In his speech, Blair argues that reactionary Islamic rule is the problem, rather than mere tyranny. It’s a shift that invalidates the entire political Islam movement behind the Arab Spring. And for all the many ways that he covers his tracks, subdividing Islam from Islamism, he does hold a nearly firm line on Islamic rule. That is a rarity in a world order which had come to embrace political Islam as the future.
And yet Blair’s speech isn’t really that revolutionary. It’s a reaction to current events such as the degeneration of Erdogan’s Turkey, once used by Western diplomats as a model of Muslim democracy, into a brutal tyranny whose abuses the world is no longer able to ignore, the collapse of the Arab Spring and the failure of elections to bring peace to the religious conflicts in the Muslim world.
The establishment parties and pundits have had little to say about it. The Obama-Romney foreign policy debate has been largely mirrored across the ocean in Europe. Widely hated by his own party, Blair has little to lose by offering a shift that seems very mild, while explaining the failures of the past 15 years in terms of a new paradigm. It’s much more graceful than Cameron’s episodes of unconvincingly bellicose rhetoric, to say nothing of his opposite number, and yet for all its shortcomings, it’s also very promising.
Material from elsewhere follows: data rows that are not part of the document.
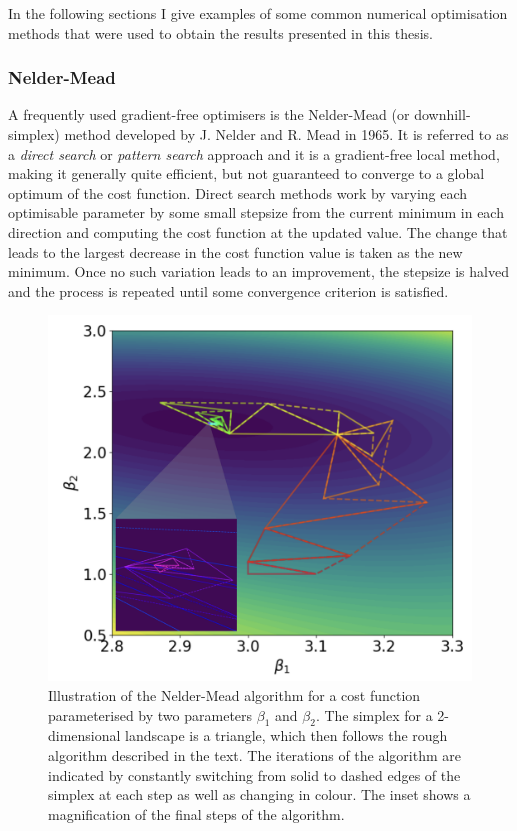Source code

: In the following sections I give examples of some common numerical optimisation methods that were used to obtain the results presented in this thesis.

\subsubsection{Nelder-Mead}\label{sec:3.1.3.1_Nelder_Mead}

A frequently used gradient-free optimisers is the Nelder-Mead (or downhill-simplex) method \cite{nelder_simplex_1965} developed by J. Nelder and R. Mead in 1965. It is referred to as a \emph{direct search} or \emph{pattern search} approach and it is a gradient-free local method, making it generally quite efficient, but not guaranteed to converge to a global optimum of the cost function. Direct search methods work by varying each optimisable parameter by some small stepsize from the current minimum in each direction and computing the cost function at the updated value. The change that leads to the largest decrease in the cost function value is taken as the new minimum. Once no such variation leads to an improvement, the stepsize is halved and the process is repeated until some convergence criterion is satisfied.

\begin{figure}[t]
\centering
\includegraphics[width=0.6\linewidth]{images_v1/nelder_mead_illustration.png} \caption[Visualising the Nelder-Mead optimisation algorithm.]{Illustration of the Nelder-Mead algorithm for a cost function parameterised by two parameters $\beta_1$ and $\beta_2$. The simplex for a 2-dimensional landscape is a triangle, which then follows the rough algorithm described in the text. The iterations of the algorithm are indicated by constantly switching from solid to dashed edges of the simplex at each step as well as changing in colour. The inset shows a magnification of the final steps of the algorithm.}\label{fig:nelder_mead}
\end{figure}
If religious freedom replaces democracy as the metric by which we judge Muslim countries, if we put as much effort into protecting the rights of minorities as we did into promoting elections, we will finally be on the right track. And even if we accomplish little, the metric effectively blocks the political ambitions of the Muslim Brotherhood and its various front groups.
And that is no small thing.
The Blair Doctrine, while paying ample lip service to the peaceful nature of Islam, would block the rise of Islamic political parties. It would make pluralism into the new democracy and “religious extremism” into the new tyranny. It would be far less interested in majority rule elections and far more cognizant of protecting the diversity of political and religious expression.
It would apply the very metrics that the modern left insists on applying to the West, but refuses to apply to the Third World, to the Muslim world.
Republicans could do worse than put copies of the speech into the hands of presidential candidates still mumbling confused nonsense about the region. Blair offers much of the same rhetoric, but with a clear focus on the lack of religious freedom. If Romney had been operating from the Blair Doctrine, he might have been able to put forward a polished and reasonable worldview in the debate.
There are plenty of things wrong with Blair’s speech. He believes the Saudis are reformers, that the Palestinian Arabs want peace and that the issue isn’t Islam as a religion. But he is also surprisingly honest about Egypt, Syria and Libya; and about the links between Islamic power and violence.
And the Blair Doctrine’s shift from democracy to religious freedom could fundamentally change our relationship with the Muslim world.